But the old sea-giant--the Tall Standing Man--was proof even against the wheedling use of the Indian name which his Camp Fire Group had bestowed upon him and which could generally, according to his own weakening lament, beguile him into a compliance with being shoved around like a schooner in a tide-rip, at the will of a score of headstrong girls.
“No! No--siree!” He shook his massive shoulders determinedly. “If I was only sure of the tide--and the tug-captain who’s to tow the new hull round was sure of it--I’d haul down my colors an’ ye could.”
“I know a girl who was launched on a new vessel like this--from this very ship-yard, too--and she an’ her father went round to Gloucester on it--the new hull--and she said it was a sort of ‘royal progress’ all the way; everybody from every house and camp along the shore tooting horns, blowing whistles, waving the biggest flags they had, cheering the new vessel on her course--hoping she’d escape the submarines,” said Lilia--Little Owl--looking longingly at that newly launched ship’s hull rocking gracefully upon the river, with her deck white as a hound’s tooth.
“Well! the tide answered for them to go through the canal, I reckon,” was Captain Andy’s reply, still accompanied by negative shrugs. “That’s the new canal that they built since war began, to avoid the danger of taking freshly launched ships outside the harbor, into open sea, at all. Happen it might answer to-day. Happen it mightn’t! Ye never can tell about the tide in this river. An’ if ye had to go outside, how would you like to see a sub pop up to leeward an’ fire a tin fish at you, as I did when I was running that slick old coaster, the Susie Jane, last spring?”
“How could the said sub know that a new vessel had just been launched up here and was being towed round?” questioned Sara Davenport. Her tones were small; it was the first time she had spoken since her challenge to Atlas upbearing the rib--and what came of it.
“I can’t tell how. But information leaks out somehow. Spies, I guess,” was the mariner’s answer.
“Fresh rumors from the sky, as the aviators say,” burst forth Olive excitedly. “According to report those two who landed by our Council Fire and entertained us so well, did discover a lonely hut, with a wireless outfit attached, in some part of the woods along the shore here.”

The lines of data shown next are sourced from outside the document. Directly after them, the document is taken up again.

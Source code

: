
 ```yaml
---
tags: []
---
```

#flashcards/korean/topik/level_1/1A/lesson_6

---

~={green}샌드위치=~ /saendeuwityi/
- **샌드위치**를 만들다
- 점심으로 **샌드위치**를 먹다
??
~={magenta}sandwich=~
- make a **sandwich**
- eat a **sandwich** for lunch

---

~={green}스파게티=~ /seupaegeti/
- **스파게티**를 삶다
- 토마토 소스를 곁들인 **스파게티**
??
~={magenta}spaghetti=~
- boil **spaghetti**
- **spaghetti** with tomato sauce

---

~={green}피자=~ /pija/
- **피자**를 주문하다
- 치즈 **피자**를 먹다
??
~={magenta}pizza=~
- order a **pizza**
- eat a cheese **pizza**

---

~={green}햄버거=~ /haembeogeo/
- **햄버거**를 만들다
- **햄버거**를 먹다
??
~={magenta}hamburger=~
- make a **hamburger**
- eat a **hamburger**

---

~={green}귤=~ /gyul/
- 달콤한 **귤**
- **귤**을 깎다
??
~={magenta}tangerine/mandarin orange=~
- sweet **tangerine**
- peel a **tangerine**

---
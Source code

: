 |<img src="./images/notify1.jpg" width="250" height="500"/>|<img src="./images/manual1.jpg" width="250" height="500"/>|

“They’ll have to do some more tall scouting, I reckon--comb the shores from end to end--before they nab every one who’s playing into the hands of the ‘Jerries.’” Menokijábo shook his great head. “A spy on any side has a quick eye an’ his nerve with him. Anyhow, I’m not taking chances on the safety of this new hull--against the odds of somebody, who has a ‘nifty’ scheme up his sleeve, signaling out to sea about her--by letting you girls make the towed trip on her new deck.”
“And you won’t take chances on our going through the canal, either, on--on the tide being obliging?” Sybil eyed him wistfully.
“Great Neptune! Not much! With a river-channel that’s all ‘studdled’ with quicksands an’ changing gullies, as this one is,” glancing down the brackish river, “the old tide just naturally has to chase itself out a little faster at one time than another. Just high tide now--four o’clock--five by my watch! They didn’t change the tide-table when, on Easter morning, they shoved the clocks an hour ahead. They couldn’t work any daylight-saving racket on the hoary old tide,” laughingly; “’twould upset calculations all over the globe.”